Brief >>
Here is a listing. Write it all out again exactly, but not its pictures.

Provided data >>
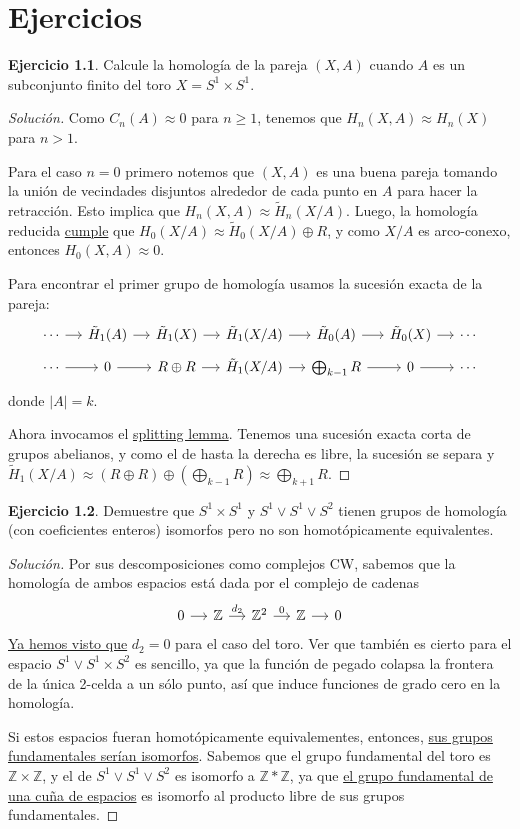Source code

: \documentclass[spanish]{book}
\theoremstyle{definition}
\newtheorem*{ejer}{Ejercicio}
\newcommand{\Z}{\mathbb{Z}}
\begin{document}
\chapter{Ejercicios}
	\begin{ejer}
	Calcule la homología de la pareja $(X,A)$ cuando $A$ es un subconjunto finito del toro $X=S^1\times S^1$.
\end{ejer}
\begin{proof}[Solución]
	Como $C_n(A)\approx0$ para $n\geq1$, tenemos que $H_n(X,A)\approx H_n(X)$ para $n>1$.
	
	Para el caso $n=0$ primero notemos que $(X,A)$ es una buena pareja tomando la unión de vecindades disjuntos alrededor de cada punto en $A$ para hacer la retracción. Esto implica que $H_n(X,A)\approx \tilde{H}_n(X/A)$.  Luego, la homología reducida \hyperref[sec:6.4]{cumple} que $H_0(X/A)\approx\tilde{H}_0(X/A)\oplus R$, y como $X/A$ es arco-conexo, entonces $H_0(X,A)\approx0$.
	
	Para encontrar el primer grupo de homología usamos la sucesión exacta de la pareja:
	\[\begin{tikzcd}[column sep=small,row sep=tiny]
		\cdots\arrow[r]&\tilde{H}_1(A)\arrow[r]&\tilde{H}_1(X)\arrow[r]&\tilde{H}_1(X/A)\arrow[r]&\tilde{H}_0(A)\arrow[r]&\tilde{H}_0(X)\arrow[r]&\cdots\\
		\cdots\arrow[r]&0\arrow[r]&R\oplus R\arrow[r]&\tilde{H}_1(X/A)\arrow[r]&\bigoplus_{k-1}R\arrow[r]&0\arrow[r]&\cdots
	\end{tikzcd}\]
	donde $|A|=k$.
	
	Ahora invocamos el \hyperref[subsec:splitting]{splitting lemma}. Tenemos una sucesión exacta corta de grupos abelianos, y como el de hasta la derecha es libre, la sucesión se separa y $\tilde{H}_1(X/A)\approx (R\oplus R)\oplus\left(\bigoplus_{k-1}R\right)\approx \bigoplus_{k+1}R$.
\end{proof}
\begin{ejer}\label{ejer:homol-homot}Demuestre que $S^1 \times S^1$ y $S^1 \vee S^1 \vee S^2$ tienen grupos de homología (con coeficientes enteros) isomorfos pero no son homotópicamente equivalentes.
\begin{proof}[Solución]
	Por sus descomposiciones como complejos CW, sabemos que la homología de ambos espacios está dada por el complejo de cadenas
	\[\begin{tikzcd}[column sep=small]
		0\arrow[r]&\Z\arrow[r,"d_2"]&\Z^2\arrow[r,"0"]&\Z\arrow[r]&0
	\end{tikzcd}\]
	\hyperref[ejem:toroCW]{Ya hemos visto que} $d_2=0$ para el caso del toro. Ver que también es cierto para el espacio $S^1\vee S^1\times S^2$ es sencillo, ya que la función de pegado colapsa la frontera de la única 2-celda a un sólo punto, así que induce funciones de grado cero en la homología.
	
	Si estos espacios fueran homotópicamente equivalementes, entonces, \hyperref[1.2.1]{sus grupos fundamentales serían isomorfos}. Sabemos que el grupo fundamental del toro es $\Z\times\Z$, y el de $S^1 \vee S^1 \vee S^2$ es isomorfo a $\Z\ast\Z$, ya que \hyperref[sec:grp-fund-cuña]{el grupo fundamental de una cuña de espacios} es isomorfo al producto libre de sus grupos fundamentales.
\end{proof}
\end{ejer}
\end{document}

Answer space >>
Source code

: \documentclass[spanish]{book}
\theoremstyle{definition}
\newtheorem*{ejer}{Ejercicio}
\newcommand{\Z}{\mathbb{Z}}
\begin{document}
\chapter{Ejercicios}
	\begin{ejer}
	Calcule la homología de la pareja $(X,A)$ cuando $A$ es un subconjunto finito del toro $X=S^1\times S^1$.
\end{ejer}
\begin{proof}[Solución]
	Como $C_n(A)\approx0$ para $n\geq1$, tenemos que $H_n(X,A)\approx H_n(X)$ para $n>1$.
	
	Para el caso $n=0$ primero notemos que $(X,A)$ es una buena pareja tomando la unión de vecindades disjuntos alrededor de cada punto en $A$ para hacer la retracción. Esto implica que $H_n(X,A)\approx \tilde{H}_n(X/A)$.  Luego, la homología reducida \hyperref[sec:6.4]{cumple} que $H_0(X/A)\approx\tilde{H}_0(X/A)\oplus R$, y como $X/A$ es arco-conexo, entonces $H_0(X,A)\approx0$.
	
	Para encontrar el primer grupo de homología usamos la sucesión exacta de la pareja:
	\[\begin{tikzcd}[column sep=small,row sep=tiny]
		\cdots\arrow[r]&\tilde{H}_1(A)\arrow[r]&\tilde{H}_1(X)\arrow[r]&\tilde{H}_1(X/A)\arrow[r]&\tilde{H}_0(A)\arrow[r]&\tilde{H}_0(X)\arrow[r]&\cdots\\
		\cdots\arrow[r]&0\arrow[r]&R\oplus R\arrow[r]&\tilde{H}_1(X/A)\arrow[r]&\bigoplus_{k-1}R\arrow[r]&0\arrow[r]&\cdots
	\end{tikzcd}\]
	donde $|A|=k$.
	
	Ahora invocamos el \hyperref[subsec:splitting]{splitting lemma}. Tenemos una sucesión exacta corta de grupos abelianos, y como el de hasta la derecha es libre, la sucesión se separa y $\tilde{H}_1(X/A)\approx (R\oplus R)\oplus\left(\bigoplus_{k-1}R\right)\approx \bigoplus_{k+1}R$.
\end{proof}
\begin{ejer}\label{ejer:homol-homot}Demuestre que $S^1 \times S^1$ y $S^1 \vee S^1 \vee S^2$ tienen grupos de homología (con coeficientes enteros) isomorfos pero no son homotópicamente equivalentes.
\begin{proof}[Solución]
	Por sus descomposiciones como complejos CW, sabemos que la homología de ambos espacios está dada por el complejo de cadenas
	\[\begin{tikzcd}[column sep=small]
		0\arrow[r]&\Z\arrow[r,"d_2"]&\Z^2\arrow[r,"0"]&\Z\arrow[r]&0
	\end{tikzcd}\]
	\hyperref[ejem:toroCW]{Ya hemos visto que} $d_2=0$ para el caso del toro. Ver que también es cierto para el espacio $S^1\vee S^1\times S^2$ es sencillo, ya que la función de pegado colapsa la frontera de la única 2-celda a un sólo punto, así que induce funciones de grado cero en la homología.
	
	Si estos espacios fueran homotópicamente equivalementes, entonces, \hyperref[1.2.1]{sus grupos fundamentales serían isomorfos}. Sabemos que el grupo fundamental del toro es $\Z\times\Z$, y el de $S^1 \vee S^1 \vee S^2$ es isomorfo a $\Z\ast\Z$, ya que \hyperref[sec:grp-fund-cuña]{el grupo fundamental de una cuña de espacios} es isomorfo al producto libre de sus grupos fundamentales.
\end{proof}
\end{ejer}
\end{document}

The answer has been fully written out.